Penulis Bali, Ni Made Purnama Sari, menyebut perilaku wisatawan seperti itu merupakan warisan perlakuan kolonial Belanda terhadap pulau tersebut. Setelah perang Puputan di awal abad ke-20, Belanda mempromosikannya sebagai komoditas saja: pulau eksotik, surga pelarian, dan pulau perawan. “Ini adalah warisan kolonial yang abadi. Mereka hanya melihat Bali sebagai alat untuk industri pariwisata,” katanya.
Insiden baru-baru ini memicu kemarahan online: “Covid sama sekali bukan lelucon, memalukan bagi orang-orang ini,” tulis seorang komentator. Tetapi beberapa orang Bali enggan menyebut perilaku buruk, kata Ni Made, karena mereka didorong untuk menyambut pengunjung: “Orang Bali sangat toleran terhadap orang asing ini daripada pengunjung domestik.”

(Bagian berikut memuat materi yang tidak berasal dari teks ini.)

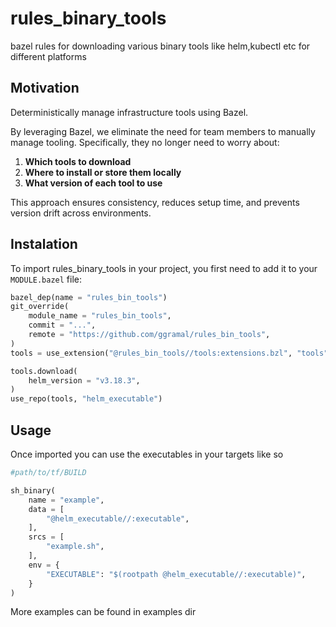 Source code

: # rules_binary_tools

bazel rules for downloading various binary tools like helm,kubectl etc for different platforms

## Motivation

Deterministically manage infrastructure tools using Bazel.

By leveraging Bazel, we eliminate the need for team members to manually manage tooling. Specifically, they no longer need to worry about:

1. **Which tools to download**  
2. **Where to install or store them locally**  
3. **What version of each tool to use**

This approach ensures consistency, reduces setup time, and prevents version drift across environments.


## Instalation

To import rules_binary_tools in your project, you first need to add it to your `MODULE.bazel` file:

```python
bazel_dep(name = "rules_bin_tools")
git_override(
    module_name = "rules_bin_tools",
    commit = "...",
    remote = "https://github.com/ggramal/rules_bin_tools",
)
tools = use_extension("@rules_bin_tools//tools:extensions.bzl", "tools")

tools.download(
    helm_version = "v3.18.3",
)
use_repo(tools, "helm_executable")
```

## Usage

Once imported you can use the executables in your targets like so

```python
#path/to/tf/BUILD

sh_binary(
    name = "example",
    data = [
        "@helm_executable//:executable",
    ],
    srcs = [
        "example.sh",
    ],
    env = {
        "EXECUTABLE": "$(rootpath @helm_executable//:executable)",
    }
)
```

More examples can be found in examples dir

Citra Bali yang dipromosikan ke seluruh dunia – sebuah pulau yang indah dengan orang-orang yang dermawan yang juga murah untuk ditinggali – telah memperburuk situasi. Sebuah laporan baru-baru ini dari International Living, ditampilkan oleh Forbes , menggambarkan Bali sebagai nilai yang sangat baik sehingga orang asing dapat pindah ke sana dan hidup tanpa bekerja – meskipun, selanjutnya dicatat bahwa biayanya US$1.900 per bulan untuk hidup dengan baik di sebagian besar kota.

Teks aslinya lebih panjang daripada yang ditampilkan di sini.